Assignment 02

PUBH 8878

Due before class on Wednesday, September 10th.

Requirements:

Show all mathematical work
Submit well-documented R code with clear comments
Interpret results in biological context
Submit pdf rendered output, not the source .qmd file

Problem 1: Missing Heritability and Rare Variants (40 pts)

Recall (Young 2019): “The first challenge is one of precision. The information used to estimate heritability from rare variants by GREML-WGS comes from the variation in sharing of rare variants among distantly related pairs of individuals. However, distantly related individuals typically do not share any particular rare variant, so the variation in rare variant sharing is low. This means that large samples with high quality WGS data are required to obtain precise estimates, and such samples are not common yet. Based on the only existing application of GREML-WGS, a sample size of ~40,000 would produce estimates precise enough to be statistically distinguished from other heritability estimates. It is likely that this challenge will be overcome shortly, since samples of similar magnitude already exist.”

Assume the probability that two distantly related individuals share a rare variant is p=0.001. Assume a sample size of n=40,000 individuals.
1. Calculate the expected number of pairs of individuals in this sample who share a rare variant. How many total pairs of individuals exist in the sample?
2. If we estimate that rare variants contribute h^2_{\text{rare}}=0.10 to heritability, calculate the standard error of this estimate given the sample size. Use the formula \text{SE}(h^2) \approx \frac{2}{\sqrt{n_{\text{eff}}}}, where n_{\text{eff}} is the effective number of independent observations (approximately the number of pairs sharing rare variants).
3. Calculate a 95% confidence interval for the heritability estimate. Does this confidence interval allow us to distinguish between h^2_{\text{rare}}=0.10 and h^2_{\text{common}}=0.25
Briefly explain in 2-3 sentences how the “missing heritability” problem relates to rare variants, and why larger samples with whole-genome sequencing may be needed to resolve this question.

Problem 2: Parent–offspring regression with assortative mating (40 pts)

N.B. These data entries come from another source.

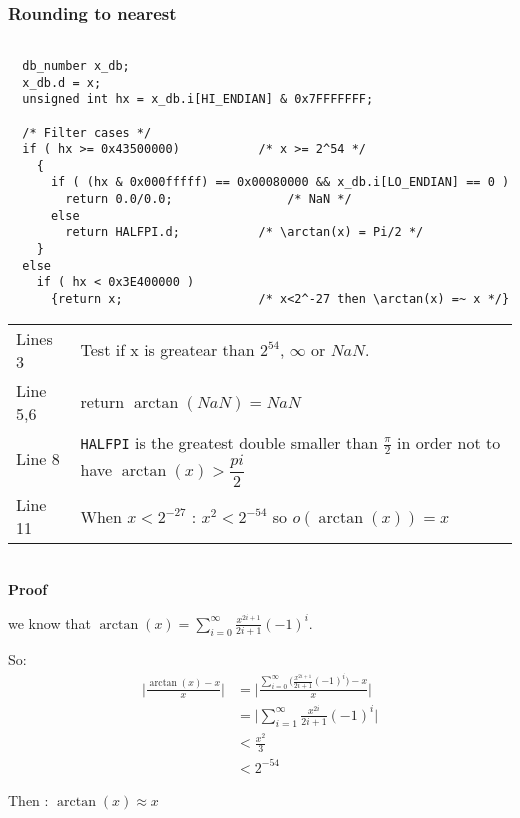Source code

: \subsubsection{Rounding to nearest}
\begin{lstlisting}[caption={Exceptional cases : rounding to nearest},firstnumber=1]

  db_number x_db;
  x_db.d = x;
  unsigned int hx = x_db.i[HI_ENDIAN] & 0x7FFFFFFF; 

  /* Filter cases */
  if ( hx >= 0x43500000)           /* x >= 2^54 */
    {
      if ( (hx & 0x000fffff) == 0x00080000 && x_db.i[LO_ENDIAN] == 0 ) 
        return 0.0/0.0;                /* NaN */
      else
        return HALFPI.d;           /* \arctan(x) = Pi/2 */
    }
  else
    if ( hx < 0x3E400000 )
      {return x;                   /* x<2^-27 then \arctan(x) =~ x */}

\end{lstlisting}
\begin{tabular}{ll}
Lines 3 & Test if x is greatear than $2^{54}$, $\infty$ or $NaN$. \\
Line 5,6 & return $\arctan(NaN) = NaN$\\
Line 8 & \texttt{HALFPI} is the greatest double smaller than
$\frac{\pi}{2}$ in order not to have $\arctan(x) > \dfrac{pi}{2}$ \\
Line 11 & When $x<2^{-27}$ : $x^2 < 2^{-54}$ so $o(\arctan(x)) = x$
\end{tabular}
\\

\textbf{Proof}

 we know that $\arctan(x) = \displaystyle {\sum_{i=0}^{\infty}
\frac{x^{2i+1}}{2i+1}(-1)^i}$.

So:
\begin{equation}
   \begin{split}
       \Big| \frac{\arctan(x)-x}{x}  \Big| & = 
       \Bigg|\frac{ \displaystyle {\sum_{i=0}^{\infty}
       \Big( \frac{x^{2i+1}}{2i+1}(-1)^i} \Big) - x}{x} \Bigg|
       \nonumber\\
       & = \Big|\displaystyle {\sum_{i=1}^{\infty}}
       \frac{x^{2i}}{2i+1}(-1)^i\Big|\nonumber \\ 
       & < \frac{x^2}{3}\nonumber \\
       & < 2^{-54} \nonumber
   \end{split}
\end{equation}

Then : $\arctan(x) \approx x $
\bigskip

Let Y=A+E with \operatorname{Var}(A)=\sigma_A^2, \operatorname{Var}(E)=\sigma_E^2, random environments, and phenotypic mate correlation \operatorname{corr}(Y_{\text{father}},Y_{\text{mother}})=r_m.

Show that \operatorname{Var}(Y_{\text{mid-parent}})=\frac{1}{2}(1+r_m)\operatorname{Var}(Y).
Given the regression slope \beta=\frac{\operatorname{Cov}(Y_o,Y_{mp})}{\operatorname{Var}(Y_{mp})}, show that \beta \;=\; \frac{\sigma_A^2}{\sigma_A^2+\sigma_E^2}\cdot\frac{1}{1+r_m} \;=\; \frac{h^2}{1+r_m}. Interpret the direction of bias in \beta for r_m>0.
For h^2=0.5, compute \beta for r_m=0,0.1,0.3,0.5. Comment on the practical impact of assortative mating on parent–offspring regression.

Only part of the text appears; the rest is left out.